Oscar 2015 – Confira tudo o que rolou na primeira cobertura CNC da cerimônia de premiação pelo Facebook!

Image: 87th Annual Academy Awards - Show

A cerimônia do Oscar de 2015 foi quadrada em tudo que ela podia ser. Começou bem, com um musical completo, uma letra hilária fazendo ao mesmo tempo uma homenagem e uma auto-crítica a Hollywood. Neil Patrick Harris se mesclando a filmes de diversas áreas no melhor estilo das antigas montagens com Billy Cristal. Anna Kendrick e Jack Black se unindo ao apresentador nessa memorável ainda que típica cerimônia de abertura. Curti, o cara parecia estar levando o programa na direção certa. O problema é que dali em diante ele desvaneceu, reaparecendo em inserções totalmente sem sal, com piadas bobas e momentos constrangedores, deu muita saudade de Ellen Degeneris e até mesmo de James Franco, o que mostra como a situação ficou feia.
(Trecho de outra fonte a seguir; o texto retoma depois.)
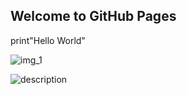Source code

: ## Welcome to GitHub Pages
print"Hello World"


![img_1](index.png)


![description](Img_Name.extension)

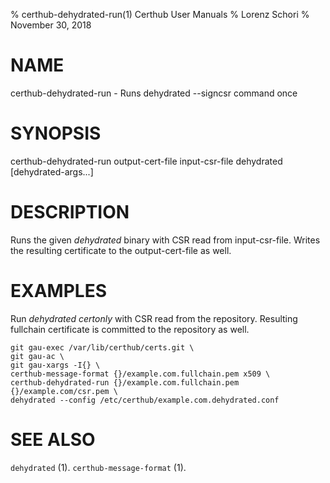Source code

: % certhub-dehydrated-run(1) Certhub User Manuals
% Lorenz Schori
% November 30, 2018

# NAME

certhub-dehydrated-run - Runs dehydrated --signcsr command once

# SYNOPSIS

certhub-dehydrated-run output-cert-file input-csr-file dehydrated [dehydrated-args...]

# DESCRIPTION

Runs the given *dehydrated* binary with CSR read from input-csr-file. Writes
the resulting certificate to the output-cert-file as well.

# EXAMPLES

Run *dehydrated certonly* with CSR read from the repository. Resulting fullchain
certificate is committed to the repository as well.

    git gau-exec /var/lib/certhub/certs.git \
    git gau-ac \
    git gau-xargs -I{} \
    certhub-message-format {}/example.com.fullchain.pem x509 \
    certhub-dehydrated-run {}/example.com.fullchain.pem {}/example.com/csr.pem \
    dehydrated --config /etc/certhub/example.com.dehydrated.conf

# SEE ALSO

`dehydrated` (1).
`certhub-message-format` (1).

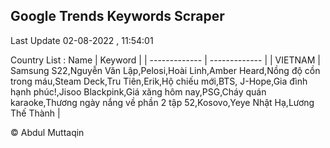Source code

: 

## Google Trends Keywords Scraper 
 
Last Update 02-08-2022 , 11:54:01

Country List :
 Name  | Keyword |
| ------------- | ------------- |
| VIETNAM | Samsung S22,Nguyễn Văn Lập,Pelosi,Hoài Linh,Amber Heard,Nồng độ cồn trong máu,Steam Deck,Tru Tiên,Erik,Hộ chiếu mới,BTS, J-Hope,Gia đình hạnh phúc!,Jisoo Blackpink,Giá xăng hôm nay,PSG,Cháy quán karaoke,Thương ngày nắng về phần 2 tập 52,Kosovo,Yeye Nhật Hạ,Lương Thế Thành |



© Abdul Muttaqin 
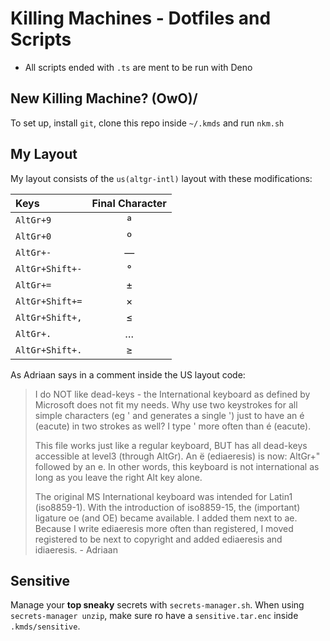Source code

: # Killing Machines - Dotfiles and Scripts

- All scripts ended with `.ts` are ment to be run with Deno

## New Killing Machine? \(OwO)/

To set up, install `git`, clone this repo inside `~/.kmds` and run `nkm.sh`

## My Layout

My layout consists of the `us(altgr-intl)` layout with these modifications:

| Keys            | Final Character |
| :-------------- | :-------------: |
| `AltGr+9`       |        ª        |
| `AltGr+0`       |        º        |
| `AltGr+-`       |        —        |
| `AltGr+Shift+-` |        °        |
| `AltGr+=`       |        ±        |
| `AltGr+Shift+=` |        ×        |
| `AltGr+Shift+,` |        ≤        |
| `AltGr+.`       |        …        |
| `AltGr+Shift+.` |        ≥        |

As Adriaan says in a comment inside the US layout code:
> I do NOT like dead-keys - the International keyboard as defined by Microsoft
> does not fit my needs. Why use two keystrokes for all simple characters (eg '
> and <space> generates a single ') just to have an é (eacute) in two strokes
> as well? I type ' more often than é (eacute).
> 
> This file works just like a regular keyboard, BUT has all dead-keys
> accessible at level3 (through AltGr). An ë (ediaeresis) is now: AltGr+"
> followed by an e. In other words, this keyboard is not international as long
> as you leave the right Alt key alone.
> 
> The original MS International keyboard was intended for Latin1 (iso8859-1).
> With the introduction of iso8859-15, the (important) ligature oe (and OE)
> became available. I added them next to ae. Because I write ediaeresis more
> often than registered, I moved registered to be next to copyright and added
> ediaeresis and idiaeresis. - Adriaan

## Sensitive

Manage your **top sneaky** secrets with `secrets-manager.sh`. When using `secrets-manager unzip`, make sure ro have a `sensitive.tar.enc` inside `.kmds/sensitive`.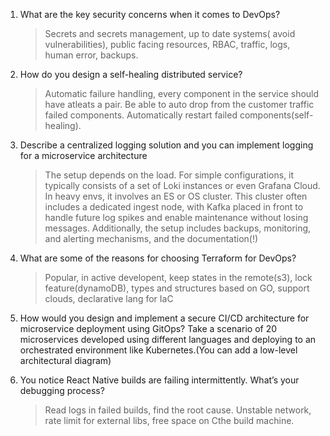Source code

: 1. What are the key security concerns when it comes to DevOps?

   > Secrets and secrets management, up to date systems( avoid vulnerabilities), public facing resources, RBAC, traffic, logs, human error, backups.

2. How do you design a self-healing distributed service?
   
   > Automatic failure handling, every component in the service should have atleats a pair. 
   Be able to auto drop from the customer traffic failed components.
   Automatically restart failed components(self-healing).   

3. Describe a centralized logging solution and you can implement logging for a  microservice architecture
   >The setup depends on the load. For simple configurations, it typically consists of a set of Loki instances or even Grafana Cloud. In heavy envs, it involves an ES or OS cluster. This cluster often includes a dedicated ingest node, with Kafka placed in front to handle future log spikes and enable maintenance without losing messages. Additionally, the setup includes backups, monitoring, and alerting mechanisms, and the documentation(!)
   
4. What are some of the reasons for choosing Terraform for DevOps?
   > Popular, in active developent, keep states in the remote(s3), lock feature(dynamoDB), types and structures based on GO, support clouds, declarative lang for IaC

5. How would you design and implement a secure CI/CD architecture for microservice deployment using GitOps? Take a scenario of 20 microservices developed using different languages and deploying to an orchestrated environment like Kubernetes.(You can add a low-level architectural diagram)
   
6. You notice React Native builds are failing intermittently. What’s your debugging process?
   >Read logs in failed builds, find the root cause. Unstable network, rate limit for external libs, free space on Cthe build machine.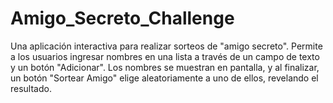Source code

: # Amigo_Secreto_Challenge
Una aplicación interactiva para realizar sorteos de "amigo secreto". Permite a los usuarios ingresar nombres en una lista a través de un campo de texto y un botón "Adicionar". Los nombres se muestran en pantalla, y al finalizar, un botón "Sortear Amigo" elige aleatoriamente a uno de ellos, revelando el resultado.
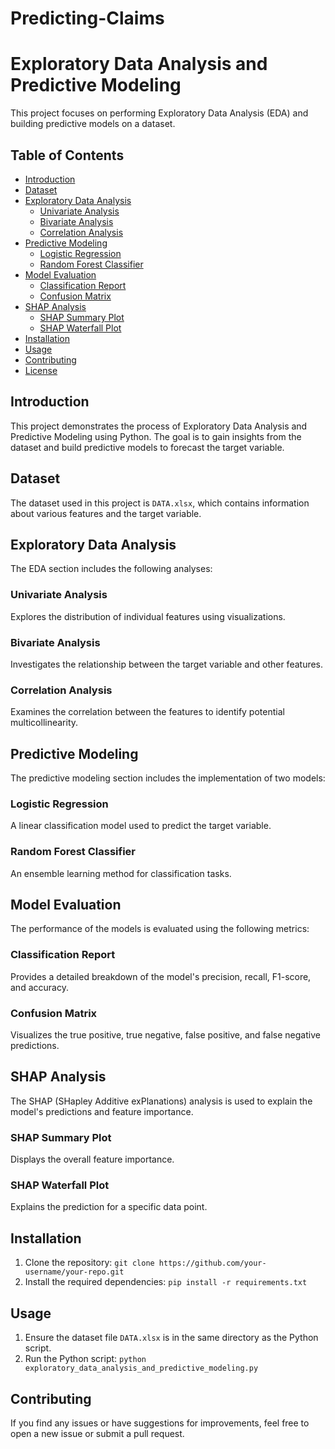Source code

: # Predicting-Claims
# Exploratory Data Analysis and Predictive Modeling

This project focuses on performing Exploratory Data Analysis (EDA) and building predictive models on a dataset.

## Table of Contents
- [Introduction](#introduction)
- [Dataset](#dataset)
- [Exploratory Data Analysis](#exploratory-data-analysis)
  - [Univariate Analysis](#univariate-analysis)
  - [Bivariate Analysis](#bivariate-analysis)
  - [Correlation Analysis](#correlation-analysis)
- [Predictive Modeling](#predictive-modeling)
  - [Logistic Regression](#logistic-regression)
  - [Random Forest Classifier](#random-forest-classifier)
- [Model Evaluation](#model-evaluation)
  - [Classification Report](#classification-report)
  - [Confusion Matrix](#confusion-matrix)
- [SHAP Analysis](#shap-analysis)
  - [SHAP Summary Plot](#shap-summary-plot)
  - [SHAP Waterfall Plot](#shap-waterfall-plot)
- [Installation](#installation)
- [Usage](#usage)
- [Contributing](#contributing)
- [License](#license)

## Introduction
This project demonstrates the process of Exploratory Data Analysis and Predictive Modeling using Python. The goal is to gain insights from the dataset and build predictive models to forecast the target variable.

## Dataset
The dataset used in this project is `DATA.xlsx`, which contains information about various features and the target variable.

## Exploratory Data Analysis
The EDA section includes the following analyses:

### Univariate Analysis
Explores the distribution of individual features using visualizations.

### Bivariate Analysis
Investigates the relationship between the target variable and other features.

### Correlation Analysis
Examines the correlation between the features to identify potential multicollinearity.

## Predictive Modeling
The predictive modeling section includes the implementation of two models:

### Logistic Regression
A linear classification model used to predict the target variable.

### Random Forest Classifier
An ensemble learning method for classification tasks.

## Model Evaluation
The performance of the models is evaluated using the following metrics:

### Classification Report
Provides a detailed breakdown of the model's precision, recall, F1-score, and accuracy.

### Confusion Matrix
Visualizes the true positive, true negative, false positive, and false negative predictions.

## SHAP Analysis
The SHAP (SHapley Additive exPlanations) analysis is used to explain the model's predictions and feature importance.

### SHAP Summary Plot
Displays the overall feature importance.

### SHAP Waterfall Plot
Explains the prediction for a specific data point.

## Installation
1. Clone the repository: `git clone https://github.com/your-username/your-repo.git`
2. Install the required dependencies: `pip install -r requirements.txt`

## Usage
1. Ensure the dataset file `DATA.xlsx` is in the same directory as the Python script.
2. Run the Python script: `python exploratory_data_analysis_and_predictive_modeling.py`

## Contributing
If you find any issues or have suggestions for improvements, feel free to open a new issue or submit a pull request.

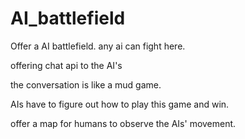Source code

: # AI_battlefield

Offer a AI battlefield. any ai can fight here. 

offering chat api to the AI's 

the conversation is like a mud game. 

AIs have to figure out how to play this game and win. 

offer a map for humans to observe the AIs' movement. 


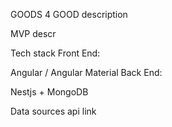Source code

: GOODS 4 GOOD
description

MVP
descr

Tech stack
Front End:

Angular / Angular Material
Back End:

Nestjs + MongoDB

Data sources
api link
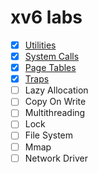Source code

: # xv6 labs

- [x] [Utilities](https://github.com/JahJahWei/os-lab/tree/util)
- [x] [System Calls](https://github.com/JahJahWei/os-lab/tree/syscall)
- [x] [Page Tables](https://github.com/JahJahWei/os-lab/tree/pgtbl)
- [x] [Traps](https://github.com/JahJahWei/os-lab/tree/traps)
- [ ] Lazy Allocation
- [ ] Copy On Write
- [ ] Multithreading
- [ ] Lock
- [ ] File System
- [ ] Mmap
- [ ] Network Driver
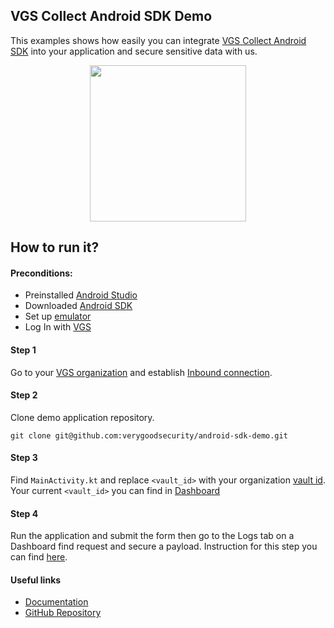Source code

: ## VGS Collect Android SDK Demo

This examples shows how easily you can integrate <a href="https://github.com/verygoodsecurity/vgs-collect-android">VGS Collect Android SDK</a> 
into your application and secure sensitive data with us.

<p align="center">
    <img src="./android-sdk-demo.gif" width="250">
</p>

## How to run it?

#### Preconditions:

- Preinstalled <a href="https://developer.android.com/studio" target="_blank">Android Studio</a>
- Downloaded <a href="https://developer.android.com/studio" target="_blank">Android SDK</a>
- Set up <a href="https://developer.android.com/studio/run/emulator" target="_blank">emulator</a>
- Log In with <a href="https://www.verygoodsecurity.com/">VGS</a>


#### Step 1

Go to your <a href="https://dashboard.verygoodsecurity.com/" target="_blank">VGS organization</a> and establish <a href="https://www.verygoodsecurity.com/docs/getting-started/quick-integration#securing-inbound-connection" target="_blank">Inbound connection</a>.

#### Step 2

Clone demo application repository.

``git clone git@github.com:verygoodsecurity/android-sdk-demo.git``

#### Step 3

Find ``MainActivity.kt`` and replace ``<vault_id>`` with your organization
<a href="https://www.verygoodsecurity.com/docs/terminology/nomenclature#vault" target="_blank">vault id</a>.
Your current ``<vault_id>`` you can find in <a href='https://dashboard.verygoodsecurity.com/' target="_blank">Dashboard</a>


#### Step 4

Run the application and submit the form then
go to the Logs tab on a Dashboard find request and secure a payload.
Instruction for this step you can find <a href="https://www.verygoodsecurity.com/docs/getting-started/quick-integration#securing-inbound-connection" target="_blank">here</a>.

#### Useful links

- <a href="https://www.verygoodsecurity.com/docs/vgs-collect/android-sdk" target="_blank">Documentation</a>
- <a href="https://github.com/verygoodsecurity/vgs-collect-android" target="_blank">GitHub Repository</a>

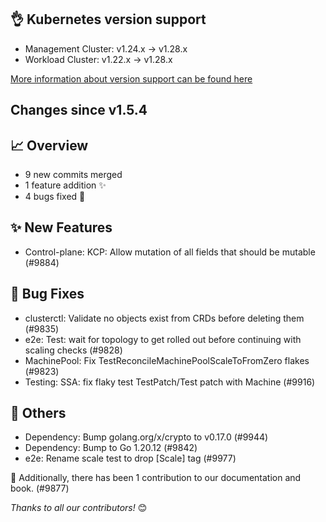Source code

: ## 👌 Kubernetes version support

- Management Cluster: v1.24.x -> v1.28.x
- Workload Cluster: v1.22.x -> v1.28.x

[More information about version support can be found here](https://cluster-api.sigs.k8s.io/reference/versions.html)

## Changes since v1.5.4
## :chart_with_upwards_trend: Overview
- 9 new commits merged
- 1 feature addition ✨
- 4 bugs fixed 🐛

## :sparkles: New Features
- Control-plane: KCP: Allow mutation of all fields that should be mutable (#9884)

## :bug: Bug Fixes
- clusterctl: Validate no objects exist from CRDs before deleting them (#9835)
- e2e: Test: wait for topology to get rolled out before continuing with scaling checks (#9828)
- MachinePool: Fix TestReconcileMachinePoolScaleToFromZero flakes (#9823)
- Testing: SSA: fix flaky test TestPatch/Test patch with Machine (#9916)

## :seedling: Others
- Dependency: Bump golang.org/x/crypto to v0.17.0 (#9944)
- Dependency: Bump to Go 1.20.12 (#9842)
- e2e: Rename scale test to drop [Scale] tag (#9977)

:book: Additionally, there has been 1 contribution to our documentation and book. (#9877) 


_Thanks to all our contributors!_ 😊
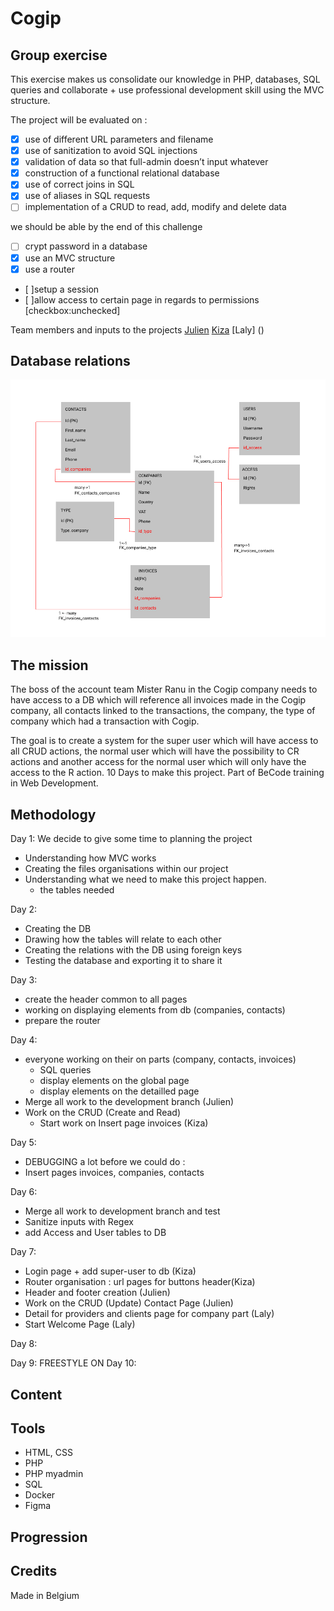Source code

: # Cogip

## Group exercise

This exercise makes us consolidate our knowledge in PHP, databases, SQL queries and collaborate + use professional development skill using the MVC structure.

The project will be evaluated on :

- [X] use of different URL parameters and filename   
- [X] use of sanitization to avoid SQL injections 
- [X] validation of data so that full-admin doesn’t input whatever 
- [X] construction of a functional relational database 
- [X] use of correct joins in SQL 
- [X] use of aliases in SQL requests
- [ ] implementation of a CRUD to read, add, modify and delete data

we should be able by the end of this challenge

- [ ] crypt password in a database 
- [X] use an MVC structure 
- [X] use a router 
- [ ]setup a session 
- [ ]allow access to certain page in regards to permissions [checkbox:unchecked]

Team members and inputs to the projects 
[Julien]()
[Kiza]() 
[Laly] ()

## Database relations

![dbrelations](VIVELACOGIP.jpg)

## The mission

The boss of the account team Mister Ranu in the Cogip company needs to have access to a DB which will reference all invoices made in the Cogip company, all contacts linked to the transactions, the company, the type of company which had a transaction with Cogip.

The goal is to create a system for the super user which will have access to all CRUD actions, the normal user which will have the possibility to CR actions and another access for the normal user which will only have the access to the R action. 10 Days to make this project. Part of BeCode training in Web Development.

## Methodology

Day 1:
We decide to give some time to planning the project

- Understanding how MVC works
- Creating the files organisations within our project
- Understanding what we need to make this project happen.
  - the tables needed

Day 2:

- Creating the DB
- Drawing how the tables will relate to each other
- Creating the relations with the DB using foreign keys
- Testing the database and exporting it to share it

Day 3:

- create the header common to all pages
- working on displaying elements from db (companies, contacts)
- prepare the router

Day 4:
- everyone working on their on parts (company, contacts, invoices)
    - SQL queries
    - display elements on the global page
    - display elements on the detailled page
- Merge all work to the development branch (Julien)
- Work on the CRUD (Create and Read) 
    - Start work on Insert page invoices (Kiza)

Day 5:
- DEBUGGING a lot before we could do :
- Insert pages invoices, companies, contacts

Day 6:
- Merge all work to development branch and test
- Sanitize inputs with Regex
- add Access and User tables to DB

Day 7:
- Login page + add super-user to db (Kiza)
- Router organisation : url pages for buttons header(Kiza)
- Header and footer creation (Julien)
- Work on the CRUD (Update) Contact Page (Julien)
- Detail for providers and clients page for company part (Laly)
- Start Welcome Page (Laly)

Day 8:

Day 9:
FREESTYLE ON 
Day 10:

## Content

## Tools

- HTML, CSS
- PHP
- PHP myadmin
- SQL 
- Docker
- Figma

## Progression

## Credits
Made in Belgium
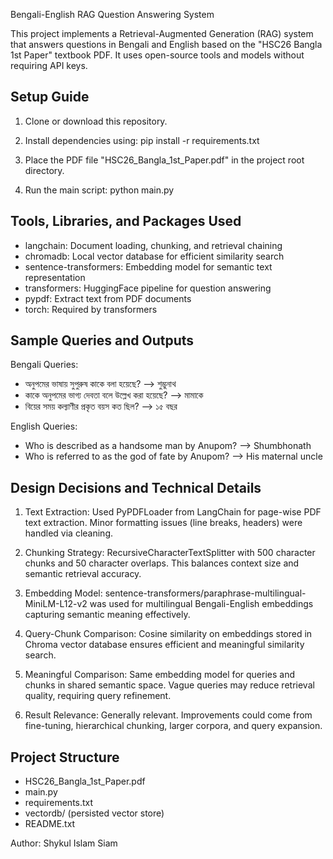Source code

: Bengali-English RAG Question Answering System

This project implements a Retrieval-Augmented Generation (RAG) system that answers questions in Bengali and English based on the "HSC26 Bangla 1st Paper" textbook PDF. It uses open-source tools and models without requiring API keys.

Setup Guide
-----------

1. Clone or download this repository.

2. Install dependencies using:
   pip install -r requirements.txt

3. Place the PDF file "HSC26_Bangla_1st_Paper.pdf" in the project root directory.

4. Run the main script:
   python main.py

Tools, Libraries, and Packages Used
-----------------------------------

- langchain: Document loading, chunking, and retrieval chaining
- chromadb: Local vector database for efficient similarity search
- sentence-transformers: Embedding model for semantic text representation
- transformers: HuggingFace pipeline for question answering
- pypdf: Extract text from PDF documents
- torch: Required by transformers

Sample Queries and Outputs
--------------------------

Bengali Queries:
- অনুপমের ভাষায় সুপুরুষ কাকে বলা হয়েছে? --> শুম্ভুনাথ
- কাকে অনুপমের ভাগ্য দেবতা বলে উল্লেখ করা হয়েছে? --> মামাকে
- বিয়ের সময় কল্যাণীর প্রকৃত বয়স কত ছিল? --> ১৫ বছর

English Queries:
- Who is described as a handsome man by Anupom? --> Shumbhonath
- Who is referred to as the god of fate by Anupom? --> His maternal uncle

Design Decisions and Technical Details
--------------------------------------

1. Text Extraction:
   Used PyPDFLoader from LangChain for page-wise PDF text extraction. Minor formatting issues (line breaks, headers) were handled via cleaning.

2. Chunking Strategy:
   RecursiveCharacterTextSplitter with 500 character chunks and 50 character overlaps. This balances context size and semantic retrieval accuracy.

3. Embedding Model:
   sentence-transformers/paraphrase-multilingual-MiniLM-L12-v2 was used for multilingual Bengali-English embeddings capturing semantic meaning effectively.

4. Query-Chunk Comparison:
   Cosine similarity on embeddings stored in Chroma vector database ensures efficient and meaningful similarity search.

5. Meaningful Comparison:
   Same embedding model for queries and chunks in shared semantic space. Vague queries may reduce retrieval quality, requiring query refinement.

6. Result Relevance:
   Generally relevant. Improvements could come from fine-tuning, hierarchical chunking, larger corpora, and query expansion.

Project Structure
-----------------

- HSC26_Bangla_1st_Paper.pdf
- main.py
- requirements.txt
- vectordb/  (persisted vector store)
- README.txt

Author: Shykul Islam Siam


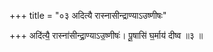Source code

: +++
title = "०३ अदित्यै रास्नासीन्द्राण्याऽउष्णीषः"

+++
अदि॑त्यै॒ रास्ना॑सीन्द्रा॒ण्याऽउ॒ष्णीषः॑। पू॒षासि॑ घ॒र्माय॑ दीष्व ॥३ ॥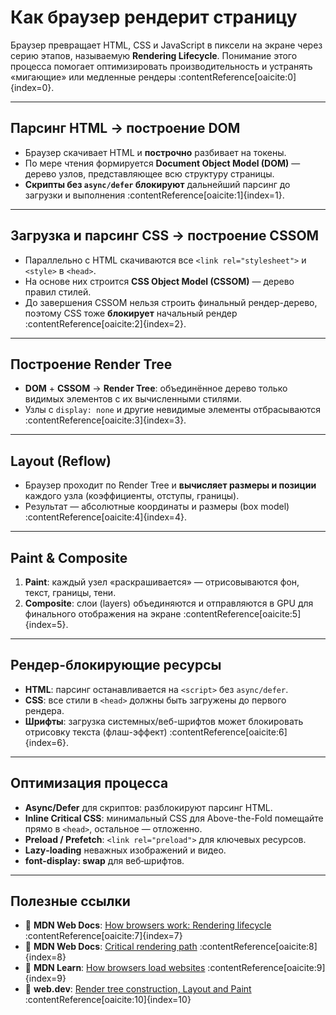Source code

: # Как браузер рендерит страницу

Браузер превращает HTML, CSS и JavaScript в пиксели на экране через серию этапов, называемую **Rendering Lifecycle**. Понимание этого процесса помогает оптимизировать производительность и устранять «мигающие» или медленные рендеры :contentReference[oaicite:0]{index=0}.

---

## Парсинг HTML → построение DOM

- Браузер скачивает HTML и **построчно** разбивает на токены.
- По мере чтения формируется **Document Object Model (DOM)** — дерево узлов, представляющее всю структуру страницы.
- **Скрипты без `async/defer` блокируют** дальнейший парсинг до загрузки и выполнения :contentReference[oaicite:1]{index=1}.

---

## Загрузка и парсинг CSS → построение CSSOM

- Параллельно с HTML скачиваются все `<link rel="stylesheet">` и `<style>` в `<head>`.
- На основе них строится **CSS Object Model (CSSOM)** — дерево правил стилей.
- До завершения CSSOM нельзя строить финальный рендер-дерево, поэтому CSS тоже **блокирует** начальный рендер :contentReference[oaicite:2]{index=2}.

---

## Построение Render Tree

- **DOM** + **CSSOM** → **Render Tree**: объединённое дерево только видимых элементов с их вычисленными стилями.
- Узлы с `display: none` и другие невидимые элементы отбрасываются :contentReference[oaicite:3]{index=3}.

---

## Layout (Reflow)

- Браузер проходит по Render Tree и **вычисляет размеры и позиции** каждого узла (коэффициенты, отступы, границы).
- Результат — абсолютные координаты и размеры (box model) :contentReference[oaicite:4]{index=4}.

---

## Paint & Composite

1. **Paint**: каждый узел «раскрашивается» — отрисовываются фон, текст, границы, тени.
2. **Composite**: слои (layers) объединяются и отправляются в GPU для финального отображения на экране :contentReference[oaicite:5]{index=5}.

---

## Рендер-блокирующие ресурсы

- **HTML**: парсинг останавливается на `<script>` без `async/defer`.
- **CSS**: все стили в `<head>` должны быть загружены до первого рендера.
- **Шрифты**: загрузка системных/веб-шрифтов может блокировать отрисовку текста (флаш-эффект) :contentReference[oaicite:6]{index=6}.

---

## Оптимизация процесса

- **Async/Defer** для скриптов: разблокируют парсинг HTML.
- **Inline Critical CSS**: минимальный CSS для Above-the-Fold помещайте прямо в `<head>`, остальное — отложенно.
- **Preload / Prefetch**: `<link rel="preload">` для ключевых ресурсов.
- **Lazy‑loading** неважных изображений и видео.
- **font-display: swap** для веб‑шрифтов.

---

## Полезные ссылки

- 🔹 **MDN Web Docs**: [How browsers work: Rendering lifecycle](https://developer.mozilla.org/en-US/docs/Web/Performance/Guides/How_browsers_work) :contentReference[oaicite:7]{index=7}
- 🔹 **MDN Web Docs**: [Critical rendering path](https://developer.mozilla.org/en-US/docs/Web/Performance/Guides/Critical_rendering_path) :contentReference[oaicite:8]{index=8}
- 🔹 **MDN Learn**: [How browsers load websites](https://developer.mozilla.org/en-US/docs/Learn_web_development/Getting_started/Web_standards/How_browsers_load_websites) :contentReference[oaicite:9]{index=9}
- 🔹 **web.dev**: [Render tree construction, Layout and Paint](https://web.dev/articles/critical-rendering-path/render-tree-construction) :contentReference[oaicite:10]{index=10}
No mais, o mesmo de sempre, homenagens aqui e ali, prêmios técnicos e sono, muito sono. O CnC realizou sua primeira cobertura em tempo real no Facebook e agora consolidamos todos os vencedores e comentários da noite que deveria ser a mais galamourosa para os fãs de cinema do mundo todo, mas que mais uma vez se mostrou decadente e irrelevante. Uma pena.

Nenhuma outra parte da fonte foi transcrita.